Instructions for the task:
Output the whole listing below exactly, omitting the images.

Data for this exercise:
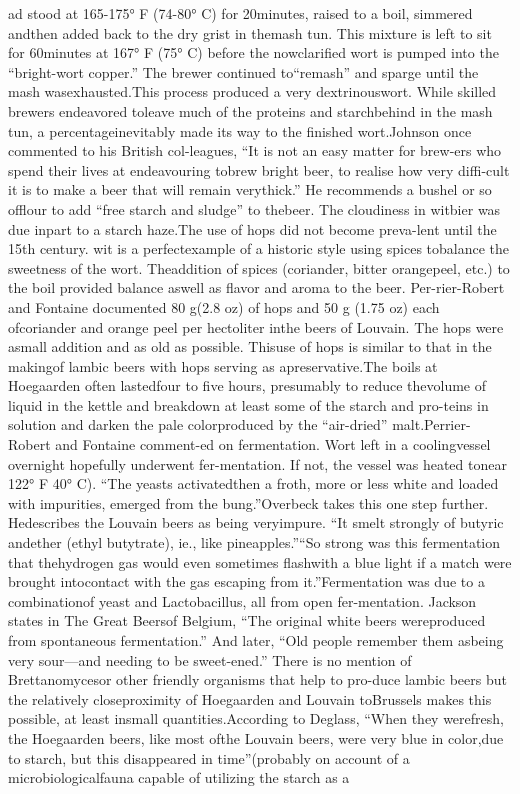 \documentclass[a4paper,parskip=half]{scrartcl}
\begin{document}
\parencite[29]{Sparrow2002} 

ad stood at 165-175° F (74-80° C) for 20minutes, raised to a boil, simmered andthen added back to the dry grist in themash tun. This mixture is left to sit for 60minutes at 167° F (75° C) before the nowclarified wort is pumped into the “bright-wort copper.” The brewer continued to“remash” and sparge until the mash wasexhausted.This process produced a very dextrinouswort. While skilled brewers endeavored toleave much of the proteins and starchbehind in the mash tun, a percentageinevitably made its way to the finished wort.Johnson once commented to his British col-leagues, “It is not an easy matter for brew-ers who spend their lives at endeavouring tobrew bright beer, to realise how very diffi-cult it is to make a beer that will remain verythick.” He recommends a bushel or so offlour to add “free starch and sludge” to thebeer. The cloudiness in witbier was due inpart to a starch haze.The use of hops did not become preva-lent until the 15th century. wit is a perfectexample of a historic style using spices tobalance the sweetness of the wort. Theaddition of spices (coriander, bitter orangepeel, etc.) to the boil provided balance aswell as flavor and aroma to the beer. Per-rier-Robert and Fontaine documented 80 g(2.8 oz) of hops and 50 g (1.75 oz) each ofcoriander and orange peel per hectoliter inthe beers of Louvain. The hops were asmall addition and as old as possible. Thisuse of hops is similar to that in the makingof lambic beers with hops serving as apreservative.The boils at Hoegaarden often lastedfour to five hours, presumably to reduce thevolume of liquid in the kettle and breakdown at least some of the starch and pro-teins in solution and darken the pale colorproduced by the “air-dried” malt.Perrier-Robert and Fontaine comment-ed on fermentation. Wort left in a coolingvessel overnight hopefully underwent fer-mentation. If not, the vessel was heated tonear 122° F 40° C). “The yeasts activatedthen a froth, more or less white and loaded
with impurities, emerged from the bung.”Overbeck takes this one step further. Hedescribes the Louvain beers as being veryimpure. “It smelt strongly of butyric andether (ethyl butytrate), ie., like pineapples.”“So strong was this fermentation that thehydrogen gas would even sometimes flashwith a blue light if a match were brought intocontact with the gas escaping from it.”Fermentation was due to a combinationof yeast and Lactobacillus, all from open fer-mentation. Jackson states in The Great Beersof Belgium, “The original white beers wereproduced from spontaneous fermentation.”
And later, “Old people remember them asbeing very sour—and needing to be sweet-ened.” There is no mention of Brettanomycesor other friendly organisms that help to pro-duce lambic beers but the relatively closeproximity of Hoegaarden and Louvain toBrussels makes this possible, at least insmall quantities.According to Deglass, “When they werefresh, the Hoegaarden beers, like most ofthe Louvain beers, were very blue in color,due to starch, but this disappeared in time”(probably on account of a microbiologicalfauna capable of utilizing the starch as a
\end{document}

Final answer:
 \documentclass[a4paper,parskip=half]{scrartcl}
\begin{document}
\parencite[29]{Sparrow2002} 

ad stood at 165-175° F (74-80° C) for 20minutes, raised to a boil, simmered andthen added back to the dry grist in themash tun. This mixture is left to sit for 60minutes at 167° F (75° C) before the nowclarified wort is pumped into the “bright-wort copper.” The brewer continued to“remash” and sparge until the mash wasexhausted.This process produced a very dextrinouswort. While skilled brewers endeavored toleave much of the proteins and starchbehind in the mash tun, a percentageinevitably made its way to the finished wort.Johnson once commented to his British col-leagues, “It is not an easy matter for brew-ers who spend their lives at endeavouring tobrew bright beer, to realise how very diffi-cult it is to make a beer that will remain verythick.” He recommends a bushel or so offlour to add “free starch and sludge” to thebeer. The cloudiness in witbier was due inpart to a starch haze.The use of hops did not become preva-lent until the 15th century. wit is a perfectexample of a historic style using spices tobalance the sweetness of the wort. Theaddition of spices (coriander, bitter orangepeel, etc.) to the boil provided balance aswell as flavor and aroma to the beer. Per-rier-Robert and Fontaine documented 80 g(2.8 oz) of hops and 50 g (1.75 oz) each ofcoriander and orange peel per hectoliter inthe beers of Louvain. The hops were asmall addition and as old as possible. Thisuse of hops is similar to that in the makingof lambic beers with hops serving as apreservative.The boils at Hoegaarden often lastedfour to five hours, presumably to reduce thevolume of liquid in the kettle and breakdown at least some of the starch and pro-teins in solution and darken the pale colorproduced by the “air-dried” malt.Perrier-Robert and Fontaine comment-ed on fermentation. Wort left in a coolingvessel overnight hopefully underwent fer-mentation. If not, the vessel was heated tonear 122° F 40° C). “The yeasts activatedthen a froth, more or less white and loaded
with impurities, emerged from the bung.”Overbeck takes this one step further. Hedescribes the Louvain beers as being veryimpure. “It smelt strongly of butyric andether (ethyl butytrate), ie., like pineapples.”“So strong was this fermentation that thehydrogen gas would even sometimes flashwith a blue light if a match were brought intocontact with the gas escaping from it.”Fermentation was due to a combinationof yeast and Lactobacillus, all from open fer-mentation. Jackson states in The Great Beersof Belgium, “The original white beers wereproduced from spontaneous fermentation.”
And later, “Old people remember them asbeing very sour—and needing to be sweet-ened.” There is no mention of Brettanomycesor other friendly organisms that help to pro-duce lambic beers but the relatively closeproximity of Hoegaarden and Louvain toBrussels makes this possible, at least insmall quantities.According to Deglass, “When they werefresh, the Hoegaarden beers, like most ofthe Louvain beers, were very blue in color,due to starch, but this disappeared in time”(probably on account of a microbiologicalfauna capable of utilizing the starch as a
\end{document}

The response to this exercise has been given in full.